Jurors in Birmingham, Ala., are deliberating the fate of Scrushy, 52, who essentially faces life behind bars and $278 million in forfeited assets if he's convicted of overseeing a $2.7 billion accounting fraud at his health care company.
Scrushy, who made a fortune at his Birmingham startup by turning physical therapy into a national network of clinics in the 1980s, now is the first chief executive to be tried under the Sarbanes-Oxley Act. Prosecutors in the case are under pressure to get a conviction, as corporate watchdogs all over the country are waiting to see if the new law has any teeth.
The long-running scheme outlined by prosecutors in which executives and accounting clerks alike allegedly cooked the books for seven years to pump up HealthSouth's stock price, has been held up as a poster child for why the nation needs a law on corporate accountability like the Sarbanes-Oxley Act.
Enacted three years ago to restore investor confidence after a string of scandals on Wall Street, Sarbanes-Oxley carries stiff penalties and prison time for white-collar criminals. The law zipped through Congress after frauds at Enron Corp. and WorldCom Inc. drove those companies into bankruptcy and cost investors billions.
The cover blew off the alleged fraud at HealthSouth shortly after the law took effect in 2002, when Weston Smith, then chief financial officer, refused to sign off on an allegedly doctored quarterly report, touching off a panic at corporate headquarters.
Smith eventually signed the report, but the pressure allegedly was too much for him. Within a few months, he became the first former executive to strike a deal with prosecutors, kicking off a plea-bargain stampede that rounded up guilty pleas from more than a dozen cohorts.
"When [the CFO] said "I'm not signing this sucker,' it all started to unravel," said John Carroll, dean of the Cumberland School of Law at Samford University in Birmingham. "In some aspects, it came down to that signature."
Scrushy, who didn't testify at his trial, contends that he never knew about the fraud. The fired CEO says a group of underlings, known inside HealthSouth as "the family," committed the fraud on their own and hid it from him.

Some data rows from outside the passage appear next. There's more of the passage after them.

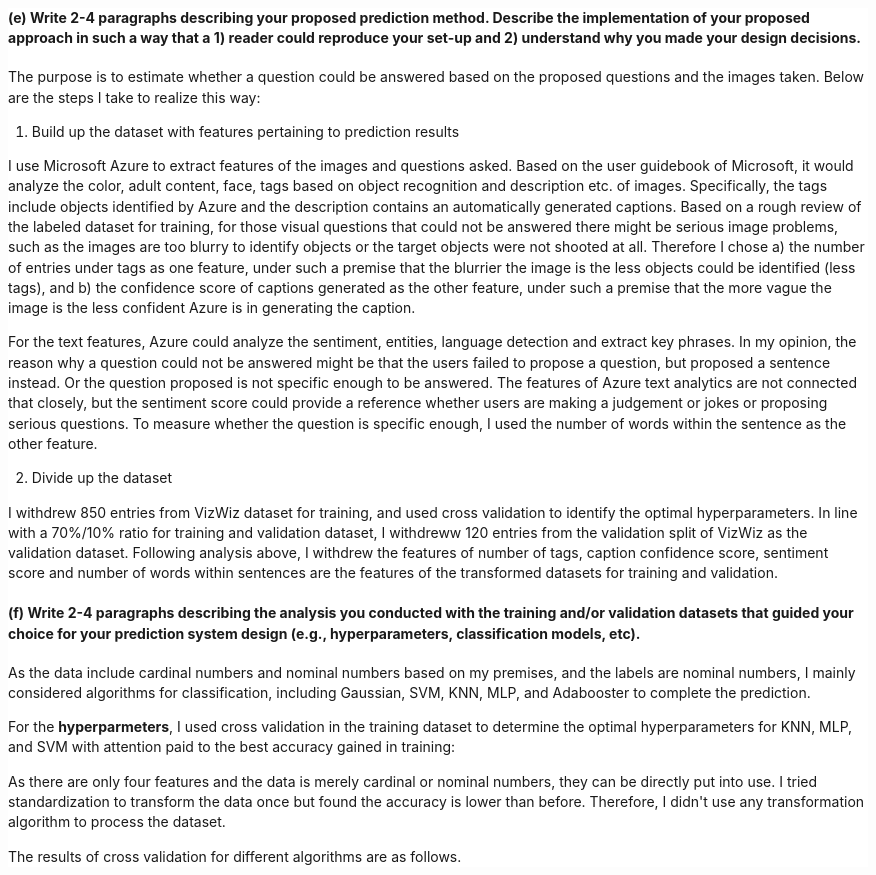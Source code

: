 #### (e) Write 2-4 paragraphs describing your proposed prediction method. Describe the implementation of your proposed approach in such a way that a 1) reader could reproduce your set-up and 2) understand why you made your design decisions.

The purpose is to estimate whether a question could be answered based on the proposed questions and the images taken. Below are the steps I take to realize this way:

1) Build up the dataset with features pertaining to prediction results

I use Microsoft Azure to extract features of the images and questions asked. Based on the user guidebook of Microsoft, it would analyze the color, adult content, face, tags based on object recognition and description etc. of images. Specifically, the tags include objects identified by Azure and the description contains an automatically generated captions. Based on a rough review of the labeled dataset for training, for those visual questions that could not be answered there might be serious image problems, such as the images are too blurry to identify objects or the target objects were not shooted at all. Therefore I chose a) the number of entries under tags as one feature, under such a premise that the blurrier the image is the less objects could be identified (less tags), and b) the confidence score of captions generated as the other feature, under such a premise that the more vague the image is the less confident Azure is in generating the caption.

For the text features, Azure could analyze the sentiment, entities, language detection and extract key phrases. In my opinion, the reason why a question could not be answered might be that the users failed to propose a question, but proposed a sentence instead. Or the question proposed is not specific enough to be answered. The features of Azure text analytics are not connected that closely, but the sentiment score could provide a reference whether users are making a judgement or jokes or proposing serious questions. To measure whether the question is specific enough, I used the number of words within the sentence as the other feature.

2) Divide up the dataset 

I withdrew 850 entries from VizWiz dataset for training, and used cross validation to identify the optimal hyperparameters. In line with a 70%/10% ratio for training and validation dataset, I withdreww 120 entries from the validation split of VizWiz as the validation dataset. Following analysis above, I withdrew the features of number of tags, caption confidence score, sentiment score and number of words within sentences are the features of the transformed datasets for training and validation.

#### (f) Write 2-4 paragraphs describing the analysis you conducted with the training and/or validation datasets that guided your choice for your prediction system design (e.g., hyperparameters, classification models, etc).

As the data include cardinal numbers and nominal numbers based on my premises, and the labels are nominal numbers, I mainly considered algorithms for classification, including Gaussian, SVM, KNN, MLP, and Adabooster to complete the prediction. 

For the **hyperparmeters**, I used cross validation in the training dataset to determine the optimal hyperparameters for KNN, MLP, and SVM with attention paid to the best accuracy gained in training:

As there are only four features and the data is merely cardinal or nominal numbers, they can be directly put into use. I tried standardization to transform the data once but found the accuracy is lower than before. Therefore, I didn't use any transformation algorithm to process the dataset.

The results of cross validation for different algorithms are as follows. 
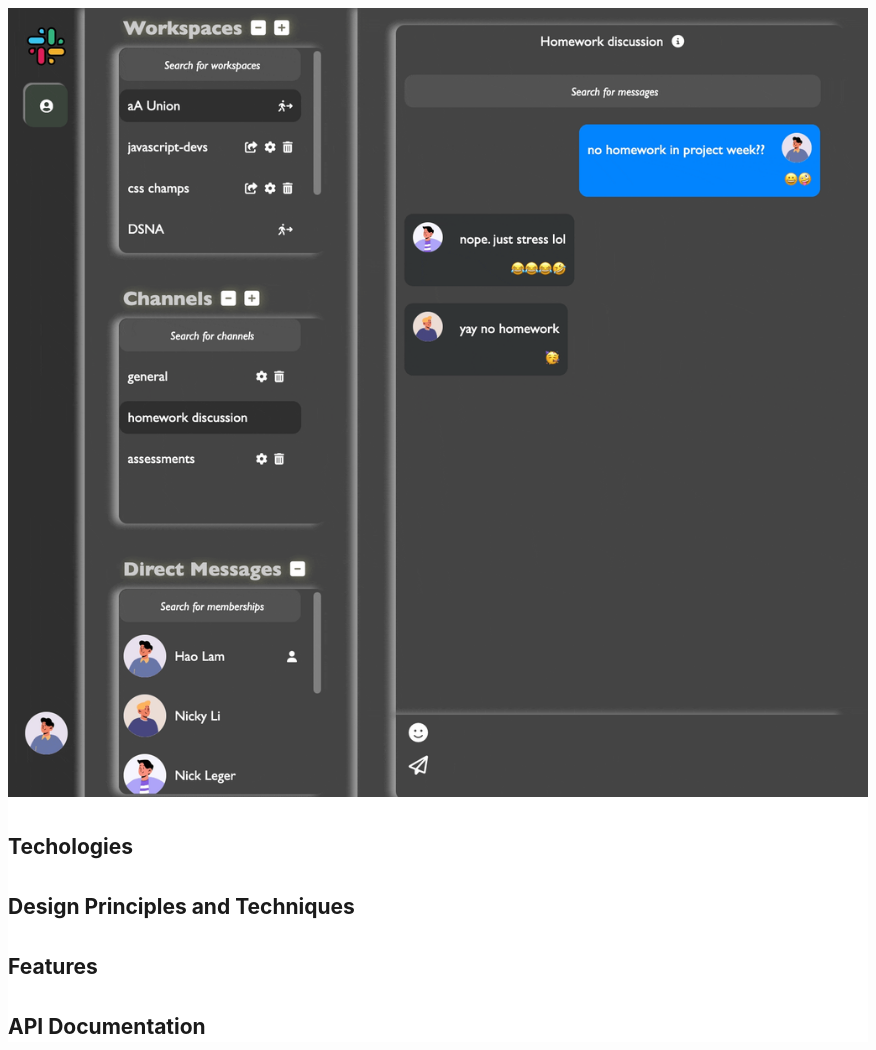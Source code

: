 ![alt text](<demo/Delete-reaction.gif>)



## Techologies

## Design Principles and Techniques

## Features

## API Documentation
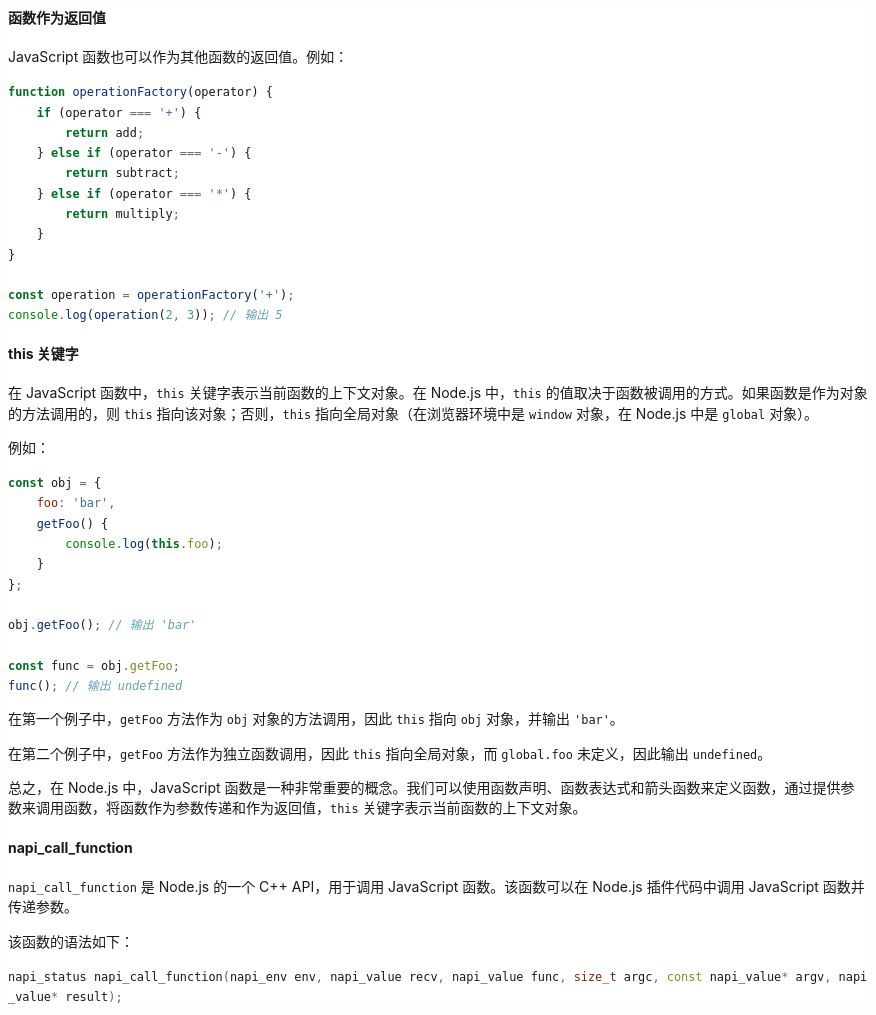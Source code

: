 #### 函数作为返回值

JavaScript 函数也可以作为其他函数的返回值。例如：

```javascript
function operationFactory(operator) {
    if (operator === '+') {
        return add;
    } else if (operator === '-') {
        return subtract;
    } else if (operator === '*') {
        return multiply;
    }
}

const operation = operationFactory('+');
console.log(operation(2, 3)); // 输出 5
```

#### this 关键字

在 JavaScript 函数中，`this` 关键字表示当前函数的上下文对象。在 Node.js 中，`this` 的值取决于函数被调用的方式。如果函数是作为对象的方法调用的，则 `this` 指向该对象；否则，`this` 指向全局对象（在浏览器环境中是 `window` 对象，在 Node.js 中是 `global` 对象）。

例如：

```javascript
const obj = {
    foo: 'bar',
    getFoo() {
        console.log(this.foo);
    }
};

obj.getFoo(); // 输出 'bar'

const func = obj.getFoo;
func(); // 输出 undefined
```

在第一个例子中，`getFoo` 方法作为 `obj` 对象的方法调用，因此 `this` 指向 `obj` 对象，并输出 `'bar'`。

在第二个例子中，`getFoo` 方法作为独立函数调用，因此 `this` 指向全局对象，而 `global.foo` 未定义，因此输出 `undefined`。

总之，在 Node.js 中，JavaScript 函数是一种非常重要的概念。我们可以使用函数声明、函数表达式和箭头函数来定义函数，通过提供参数来调用函数，将函数作为参数传递和作为返回值，`this` 关键字表示当前函数的上下文对象。
#### napi_call_function

`napi_call_function` 是 Node.js 的一个 C++ API，用于调用 JavaScript 函数。该函数可以在 Node.js 插件代码中调用 JavaScript 函数并传递参数。

该函数的语法如下：

```c++
napi_status napi_call_function(napi_env env, napi_value recv, napi_value func, size_t argc, const napi_value* argv, napi_value* result);
```

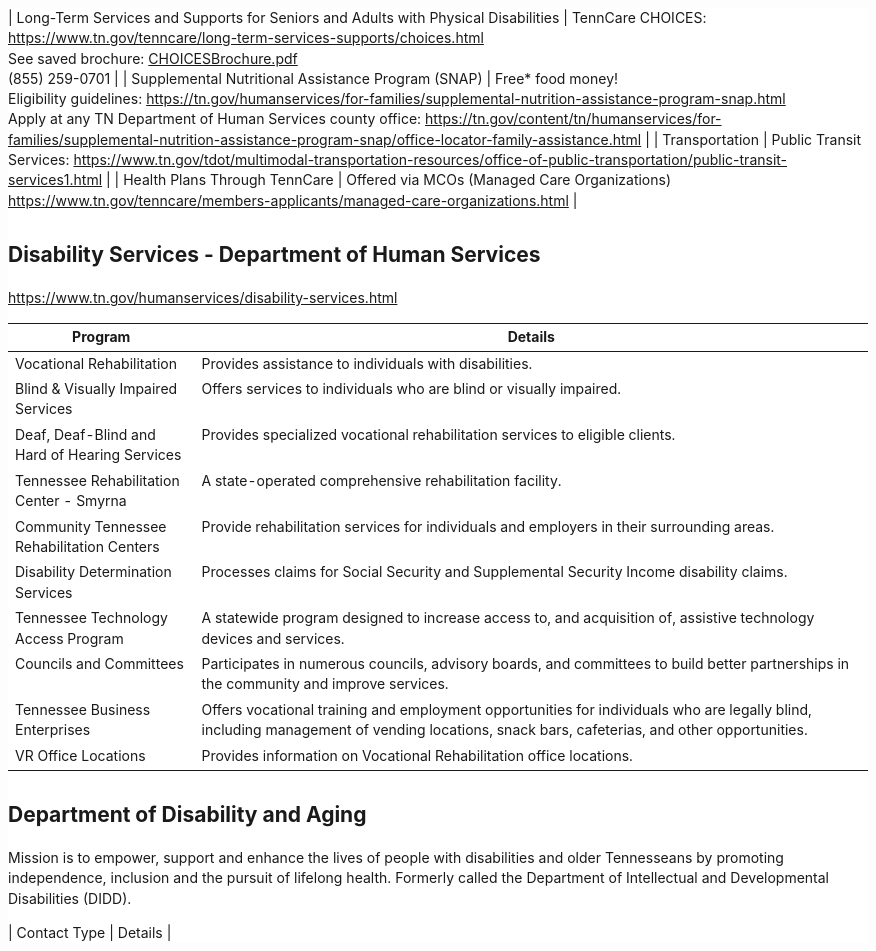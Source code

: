 | Long-Term Services and Supports for Seniors and Adults with Physical Disabilities | TennCare CHOICES: <https://www.tn.gov/tenncare/long-term-services-supports/choices.html><br>See saved brochure: [CHOICESBrochure.pdf](files/CHOICESBrochure.pdf)<br>(855) 259-0701                                                                                                                                                                                                                              |
| Supplemental Nutritional Assistance Program (SNAP)                                | Free\* food money!<br>Eligibility guidelines: <https://tn.gov/humanservices/for-families/supplemental-nutrition-assistance-program-snap.html><br>Apply at any TN Department of Human Services county office: <https://tn.gov/content/tn/humanservices/for-families/supplemental-nutrition-assistance-program-snap/office-locator-family-assistance.html>                                                        |
| Transportation                                                                    | Public Transit Services: <https://www.tn.gov/tdot/multimodal-transportation-resources/office-of-public-transportation/public-transit-services1.html>                                                                                                                                                                                                                                                            |
| Health Plans Through TennCare                                                     | Offered via MCOs (Managed Care Organizations)<br><https://www.tn.gov/tenncare/members-applicants/managed-care-organizations.html>                                                                                                                                                                                                                                                                               |

## Disability Services - Department of Human Services

<https://www.tn.gov/humanservices/disability-services.html>

| Program                                       | Details                                                                                                                                                                                    |
| --------------------------------------------- | ------------------------------------------------------------------------------------------------------------------------------------------------------------------------------------------ |
| Vocational Rehabilitation                     | Provides assistance to individuals with disabilities.                                                                                                                                      |
| Blind & Visually Impaired Services            | Offers services to individuals who are blind or visually impaired.                                                                                                                         |
| Deaf, Deaf-Blind and Hard of Hearing Services | Provides specialized vocational rehabilitation services to eligible clients.                                                                                                               |
| Tennessee Rehabilitation Center - Smyrna      | A state-operated comprehensive rehabilitation facility.                                                                                                                                    |
| Community Tennessee Rehabilitation Centers    | Provide rehabilitation services for individuals and employers in their surrounding areas.                                                                                                  |
| Disability Determination Services             | Processes claims for Social Security and Supplemental Security Income disability claims.                                                                                                   |
| Tennessee Technology Access Program           | A statewide program designed to increase access to, and acquisition of, assistive technology devices and services.                                                                         |
| Councils and Committees                       | Participates in numerous councils, advisory boards, and committees to build better partnerships in the community and improve services.                                                     |
| Tennessee Business Enterprises                | Offers vocational training and employment opportunities for individuals who are legally blind, including management of vending locations, snack bars, cafeterias, and other opportunities. |
| VR Office Locations                           | Provides information on Vocational Rehabilitation office locations.                                                                                                                        |

## Department of Disability and Aging

Mission is to empower, support and enhance the lives of people with disabilities and older Tennesseans by promoting independence, inclusion and the pursuit of lifelong health. Formerly called the Department of Intellectual and Developmental Disabilities (DIDD).

| Contact Type                                   | Details                                                                                                                                                                                                                                                                                                                                                                                                                                                                                                             |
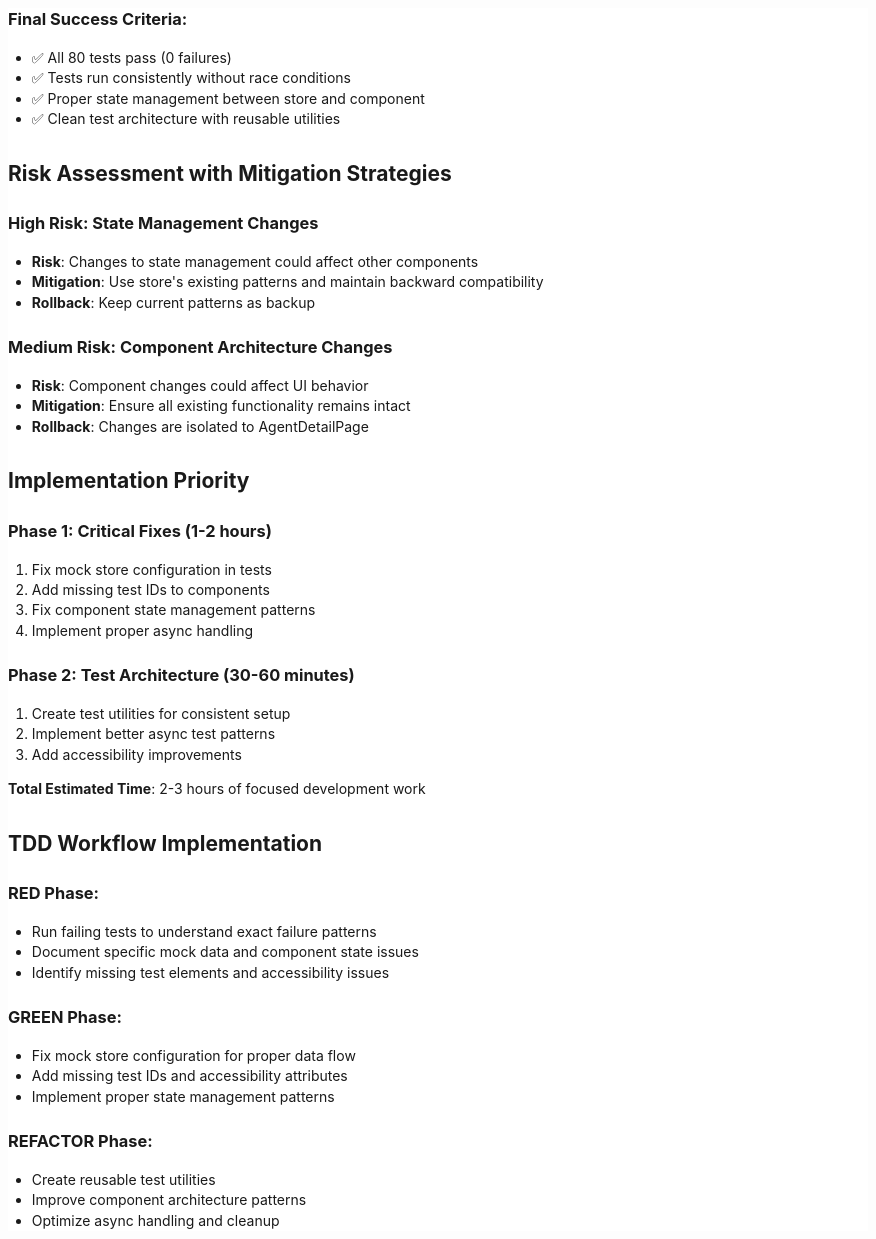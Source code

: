 ### Final Success Criteria:
- ✅ All 80 tests pass (0 failures)
- ✅ Tests run consistently without race conditions
- ✅ Proper state management between store and component
- ✅ Clean test architecture with reusable utilities

## Risk Assessment with Mitigation Strategies

### High Risk: State Management Changes
- **Risk**: Changes to state management could affect other components
- **Mitigation**: Use store's existing patterns and maintain backward compatibility
- **Rollback**: Keep current patterns as backup

### Medium Risk: Component Architecture Changes
- **Risk**: Component changes could affect UI behavior
- **Mitigation**: Ensure all existing functionality remains intact
- **Rollback**: Changes are isolated to AgentDetailPage

## Implementation Priority

### Phase 1: Critical Fixes (1-2 hours)
1. Fix mock store configuration in tests
2. Add missing test IDs to components
3. Fix component state management patterns
4. Implement proper async handling

### Phase 2: Test Architecture (30-60 minutes)
1. Create test utilities for consistent setup
2. Implement better async test patterns
3. Add accessibility improvements

**Total Estimated Time**: 2-3 hours of focused development work

## TDD Workflow Implementation

### RED Phase:
- Run failing tests to understand exact failure patterns
- Document specific mock data and component state issues
- Identify missing test elements and accessibility issues

### GREEN Phase:
- Fix mock store configuration for proper data flow
- Add missing test IDs and accessibility attributes
- Implement proper state management patterns

### REFACTOR Phase:
- Create reusable test utilities
- Improve component architecture patterns
- Optimize async handling and cleanup
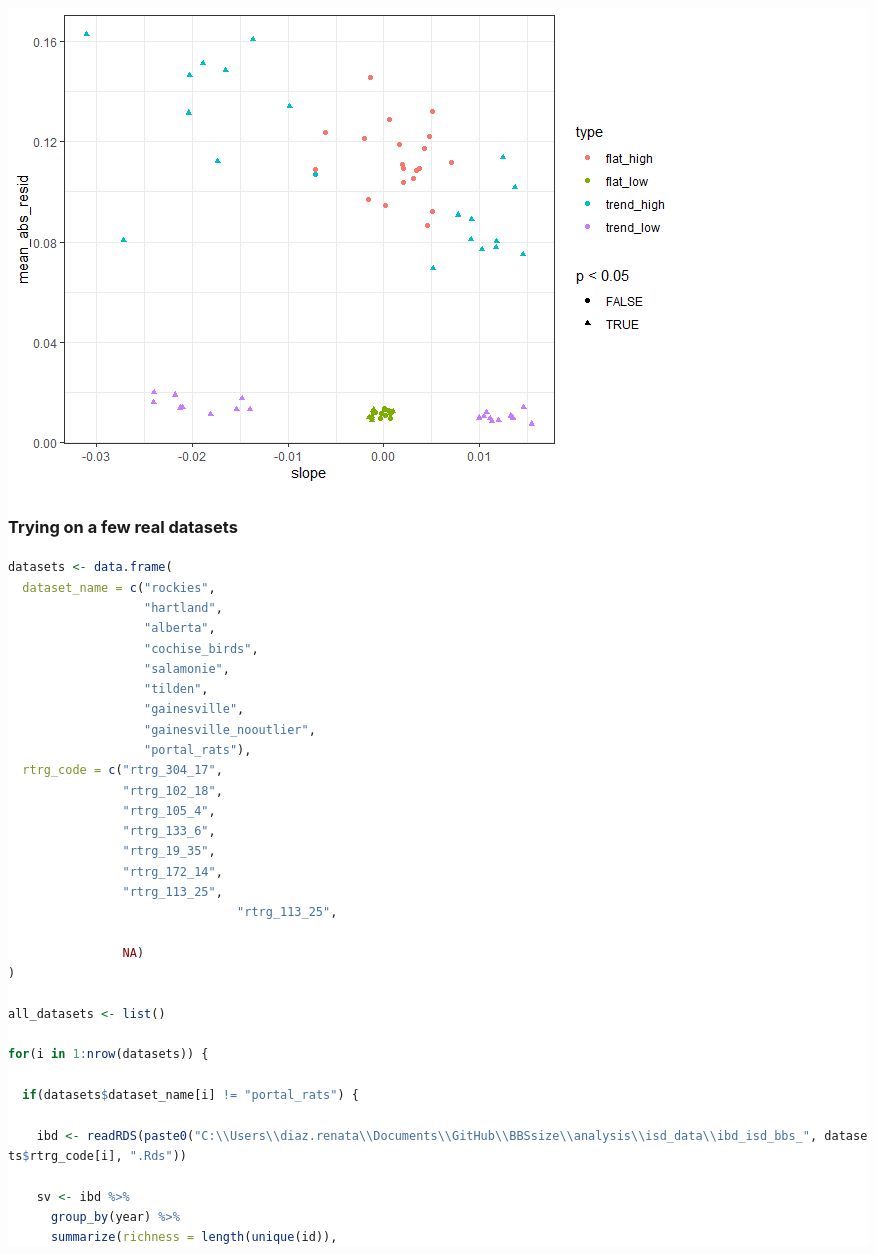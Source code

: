 ![](fuzz_fourth_draft_files/figure-gfm/vis-2.png)

### Trying on a few real datasets

``` r
datasets <- data.frame(
  dataset_name = c("rockies",
                   "hartland",
                   "alberta",
                   "cochise_birds",
                   "salamonie",
                   "tilden",
                   "gainesville",
                   "gainesville_nooutlier",
                   "portal_rats"),
  rtrg_code = c("rtrg_304_17",
                "rtrg_102_18",
                "rtrg_105_4",
                "rtrg_133_6",
                "rtrg_19_35",
                "rtrg_172_14",
                "rtrg_113_25",
                                "rtrg_113_25",

                NA)
)

all_datasets <- list()

for(i in 1:nrow(datasets)) {
  
  if(datasets$dataset_name[i] != "portal_rats") {
    
    ibd <- readRDS(paste0("C:\\Users\\diaz.renata\\Documents\\GitHub\\BBSsize\\analysis\\isd_data\\ibd_isd_bbs_", datasets$rtrg_code[i], ".Rds"))
    
    sv <- ibd %>%
      group_by(year) %>%
      summarize(richness = length(unique(id)),
```
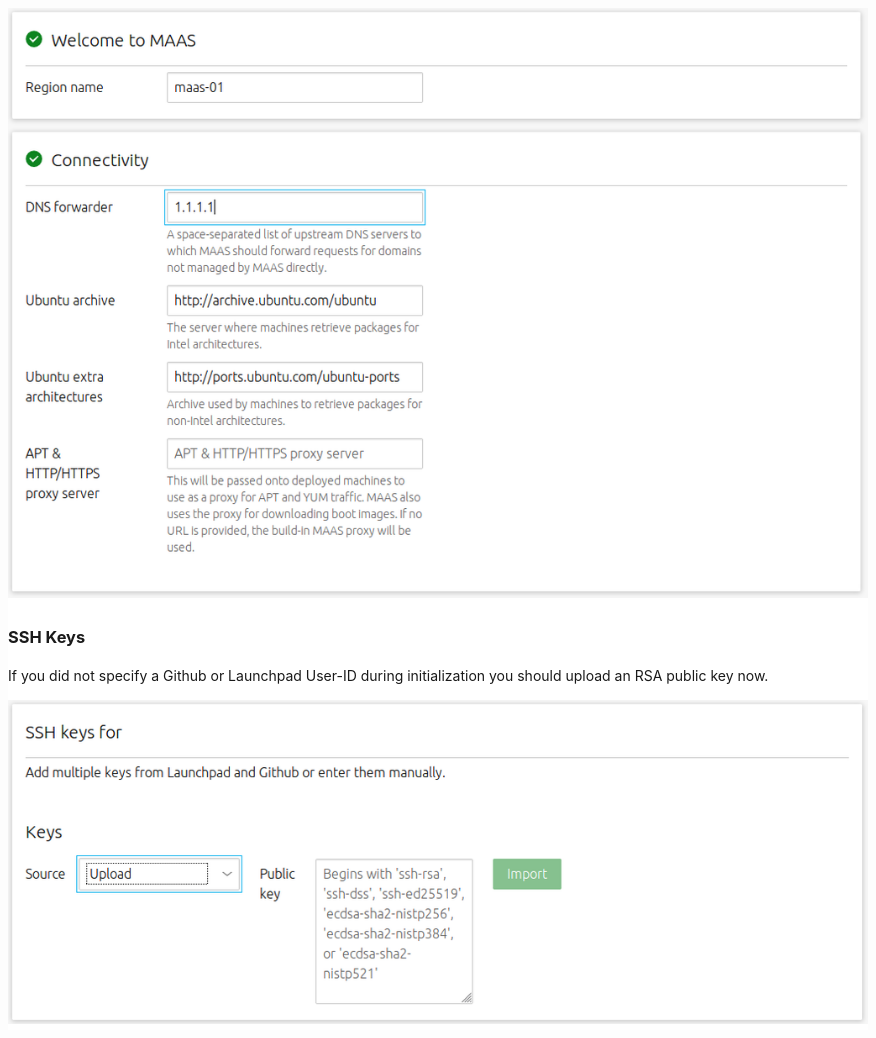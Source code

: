 ![alt text](/assets/images/20190805/dns_forwarder.png "DNS Forwarder")

### SSH Keys
If you did not specify a Github or Launchpad User-ID during initialization you should upload an RSA public key now.

![alt text](/assets/images/20190805/upload_ssh_key.png "Upload SSH Key")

"The Justice Department was waiting on a test case [for Sarbanes-Oxley], and this was a great case because there are so many witnesses and so much evidence," said attorney Steve Smith, partner at the Bryan Cave law firm in Chicago.
All but one of the 36 remaining counts against Scrushy - spanning conspiracy, fraud and money laundering - fall under laws that existed before Sarbanes-Oxley took effect.
The lone Sarbanes-Oxley count, charging conspiracy, boils down to one signature penned just before the allegations became public - Scrushy signed off on an allegedly bogus financial statement.
Chief executives and chief financial officers have always signed financial statements, but today those signatures are considered a personal affidavit that they've ensured that the numbers are accurate. In addition to civil penalties, the law provides for unprecedented criminal penalties.
"If you look at this as the screw that opened up the HealthSouth fraud, then Sarbanes-Oxley can be considered the ultimate test, regardless of whether the government gets a conviction," said Ebb Oakley III, a professor of law and ethics at Georgia State University. "The real test is not how many convictions prosecutors can get [under Sarbanes-Oxley] but rather, is the law working as far as stopping fraud?"
Because of Sarbanes-Oxley, large public companies are now requiring division heads to sign off on financial statements, as well as CEOs and chief financial officers, pushing the responsibility for accuracy further down the chain and putting the pressure on more people to put their necks on the line, Oakley said.
But even if Scrushy walks, that doesn't sound a death knell for Sarbanes-Oxley, some legal experts said.
"If a jury acquits him, it's on the basis of evidence, which is fact-specific. That doesn't provide any insight on the law," said Pam Bucy, a University of Alabama law professor and former federal prosecutor.
"In most white-collar cases, the defendant works out a plea [bargain], so it's significant that Sarbanes-Oxley made it all the way to a jury," Bucy said. "What would be really significant is if he gets convicted and it goes on appeal. Then we'll get an appellate court talking about Sarbanes-Oxley."